Alabama has the widest drug-free zones in the country; does this make them ineffective?

Following the legal challenge on eights amendment grounds, a new article discusses drug free zones:

In Alabama, if a person is caught distributing drugs within a 3 mile radius of a school, there is imposed an additional penalty :

In addition to any penalties heretofore or hereafter provided by law for any person convicted of an unlawful sale of a controlled substance, there is hereby imposed a penalty of five years incarceration in a state corrections facility with no provision for probation if the situs of such unlawful sale was on the campus or within a three-mile radius of the campus boundaries of any public or private school, college, university or other educational institution in this state.

(There is another one too for sales which occur within a three-mile radius of a public housing project owned by a housing authority. § 13A-12-270) For many cities in rural Alabama, the entire city is encompassed with the drug free zones. Like Tennessee,

Data obtained from the Tennessee government show there are 8,544 separate drug-free school zones covering roughly 5.5 percent of the state’s total land area. Within cities, however, the figures are much higher. More than 27 percent in Nashville and more than 38 percent in Memphis are covered by such zones. They apply day and night, whether or not children are present, and it’s often impossible to know you’re in one.

 In fact

Alabama has the widest drug-free zones in the country, extending three miles from schools, colleges, and housing complexes. Drug offenses inside those areas carry a five-year enhanced sentence. In practice, this means that 38,267 square miles of Alabama—73 percent of the state—are within a -drug-free zone. Cities with a higher concentration of schools and public housing projects are worse. Ninety-four percent of Montgomery falls within a drug-free zone.

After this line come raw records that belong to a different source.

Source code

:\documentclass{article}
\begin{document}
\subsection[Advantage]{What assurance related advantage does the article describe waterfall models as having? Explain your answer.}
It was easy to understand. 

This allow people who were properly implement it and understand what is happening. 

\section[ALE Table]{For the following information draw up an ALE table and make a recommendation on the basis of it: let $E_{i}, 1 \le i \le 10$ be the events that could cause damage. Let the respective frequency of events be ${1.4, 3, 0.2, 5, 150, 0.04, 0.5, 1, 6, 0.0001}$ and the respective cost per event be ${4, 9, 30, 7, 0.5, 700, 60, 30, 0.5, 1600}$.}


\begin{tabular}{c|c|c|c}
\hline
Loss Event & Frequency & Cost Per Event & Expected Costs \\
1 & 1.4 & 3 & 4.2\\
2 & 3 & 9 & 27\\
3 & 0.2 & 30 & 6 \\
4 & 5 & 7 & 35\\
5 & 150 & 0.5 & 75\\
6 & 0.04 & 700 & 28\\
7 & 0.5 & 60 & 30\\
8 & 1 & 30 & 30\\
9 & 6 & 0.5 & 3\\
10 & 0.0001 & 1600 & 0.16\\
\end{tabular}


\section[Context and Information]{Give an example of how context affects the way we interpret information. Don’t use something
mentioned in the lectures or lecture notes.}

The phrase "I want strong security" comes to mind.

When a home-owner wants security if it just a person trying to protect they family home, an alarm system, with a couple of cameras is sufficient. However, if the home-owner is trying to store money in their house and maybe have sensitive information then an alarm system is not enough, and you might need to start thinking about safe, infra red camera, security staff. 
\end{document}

Are these statutes effectively capturing those selling drugs to children:

Drug-free school zone laws are rarely if ever used to prosecute sales of drugs to minors. Such cases are largely a figment of our popular imagination—a lingering hangover from the drug war hysteria of the 1980s. Yet state legislatures have made the designated zones both larger and more numerous, to the point where they can blanket whole towns. In the process, they have turned minor drug offenses into lengthy prison sentences almost anywhere they occur.